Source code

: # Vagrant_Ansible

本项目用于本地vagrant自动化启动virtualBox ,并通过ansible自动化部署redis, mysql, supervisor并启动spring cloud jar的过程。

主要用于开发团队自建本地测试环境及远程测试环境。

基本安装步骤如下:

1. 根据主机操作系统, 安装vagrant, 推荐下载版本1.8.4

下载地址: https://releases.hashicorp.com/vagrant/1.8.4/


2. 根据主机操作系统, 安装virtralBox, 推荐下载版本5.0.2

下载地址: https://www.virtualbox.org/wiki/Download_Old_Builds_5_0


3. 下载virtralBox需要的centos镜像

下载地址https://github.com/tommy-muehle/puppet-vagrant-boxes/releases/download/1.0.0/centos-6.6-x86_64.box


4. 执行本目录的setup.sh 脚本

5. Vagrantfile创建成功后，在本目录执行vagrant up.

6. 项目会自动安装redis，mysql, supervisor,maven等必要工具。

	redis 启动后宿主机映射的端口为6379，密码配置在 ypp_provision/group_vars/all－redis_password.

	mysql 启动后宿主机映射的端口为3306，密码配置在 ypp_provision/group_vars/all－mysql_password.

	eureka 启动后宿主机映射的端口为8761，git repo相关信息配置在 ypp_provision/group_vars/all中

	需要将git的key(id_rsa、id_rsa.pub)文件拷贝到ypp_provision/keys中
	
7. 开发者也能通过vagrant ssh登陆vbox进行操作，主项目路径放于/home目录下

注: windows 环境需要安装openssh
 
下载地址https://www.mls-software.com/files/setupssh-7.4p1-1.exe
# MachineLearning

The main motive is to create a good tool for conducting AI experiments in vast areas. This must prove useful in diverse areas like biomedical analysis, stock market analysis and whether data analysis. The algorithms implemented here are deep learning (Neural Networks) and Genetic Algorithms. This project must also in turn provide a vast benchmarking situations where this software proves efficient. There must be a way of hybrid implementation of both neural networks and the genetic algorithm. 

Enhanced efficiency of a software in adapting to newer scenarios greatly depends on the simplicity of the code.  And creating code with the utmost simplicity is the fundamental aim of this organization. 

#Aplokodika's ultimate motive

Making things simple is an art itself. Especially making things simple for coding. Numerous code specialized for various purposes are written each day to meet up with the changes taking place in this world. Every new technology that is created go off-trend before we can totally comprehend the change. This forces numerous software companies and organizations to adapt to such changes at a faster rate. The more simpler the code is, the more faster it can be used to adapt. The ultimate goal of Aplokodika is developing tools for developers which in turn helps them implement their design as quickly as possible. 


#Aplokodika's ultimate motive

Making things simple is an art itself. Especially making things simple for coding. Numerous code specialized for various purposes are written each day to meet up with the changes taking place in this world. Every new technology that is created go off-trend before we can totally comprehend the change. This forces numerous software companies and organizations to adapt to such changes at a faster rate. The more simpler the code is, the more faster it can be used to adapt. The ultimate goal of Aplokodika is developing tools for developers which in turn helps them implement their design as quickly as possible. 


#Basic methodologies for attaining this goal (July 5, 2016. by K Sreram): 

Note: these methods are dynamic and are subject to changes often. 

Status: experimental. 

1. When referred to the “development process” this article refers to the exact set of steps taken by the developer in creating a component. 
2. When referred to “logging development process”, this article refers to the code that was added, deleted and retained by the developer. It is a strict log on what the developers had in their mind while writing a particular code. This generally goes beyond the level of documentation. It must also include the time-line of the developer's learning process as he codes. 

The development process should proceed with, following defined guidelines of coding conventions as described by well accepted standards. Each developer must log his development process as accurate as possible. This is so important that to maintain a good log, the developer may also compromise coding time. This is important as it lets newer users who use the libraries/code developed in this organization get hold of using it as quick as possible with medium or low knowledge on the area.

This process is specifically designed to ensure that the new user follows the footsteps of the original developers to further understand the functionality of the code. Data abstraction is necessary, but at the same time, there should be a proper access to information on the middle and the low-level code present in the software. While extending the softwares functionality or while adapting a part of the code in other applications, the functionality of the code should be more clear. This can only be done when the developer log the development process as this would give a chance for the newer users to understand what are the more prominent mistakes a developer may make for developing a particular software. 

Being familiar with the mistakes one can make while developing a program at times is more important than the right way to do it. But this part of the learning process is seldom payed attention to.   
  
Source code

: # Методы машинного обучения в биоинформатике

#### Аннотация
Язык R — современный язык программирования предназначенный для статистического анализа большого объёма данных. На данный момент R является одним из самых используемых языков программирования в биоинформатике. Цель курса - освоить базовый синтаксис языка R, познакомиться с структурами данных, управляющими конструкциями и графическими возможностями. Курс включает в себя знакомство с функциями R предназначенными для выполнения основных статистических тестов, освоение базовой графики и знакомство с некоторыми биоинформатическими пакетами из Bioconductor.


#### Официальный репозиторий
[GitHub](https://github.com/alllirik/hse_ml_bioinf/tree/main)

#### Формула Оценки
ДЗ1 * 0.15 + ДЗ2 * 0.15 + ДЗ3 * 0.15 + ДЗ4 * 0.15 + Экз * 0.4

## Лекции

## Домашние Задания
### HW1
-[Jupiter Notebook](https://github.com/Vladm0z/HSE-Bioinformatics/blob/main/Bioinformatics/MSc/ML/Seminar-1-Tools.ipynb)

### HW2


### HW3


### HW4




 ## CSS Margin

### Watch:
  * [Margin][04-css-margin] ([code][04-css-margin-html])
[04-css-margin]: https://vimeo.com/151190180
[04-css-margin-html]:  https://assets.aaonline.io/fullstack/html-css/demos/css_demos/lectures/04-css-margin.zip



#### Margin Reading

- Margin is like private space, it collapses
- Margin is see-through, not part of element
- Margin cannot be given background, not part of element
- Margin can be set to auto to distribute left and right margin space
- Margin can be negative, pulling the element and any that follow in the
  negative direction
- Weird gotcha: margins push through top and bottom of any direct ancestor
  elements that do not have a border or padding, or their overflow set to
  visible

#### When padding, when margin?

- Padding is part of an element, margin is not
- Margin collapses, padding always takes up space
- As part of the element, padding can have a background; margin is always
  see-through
======
> ABOUT THIS TASK: Lines holding "background" in the data above: copy each of them.

> EXERCISE RESPONSE:
- Margin cannot be given background, not part of element
- As part of the element, padding can have a background; margin is always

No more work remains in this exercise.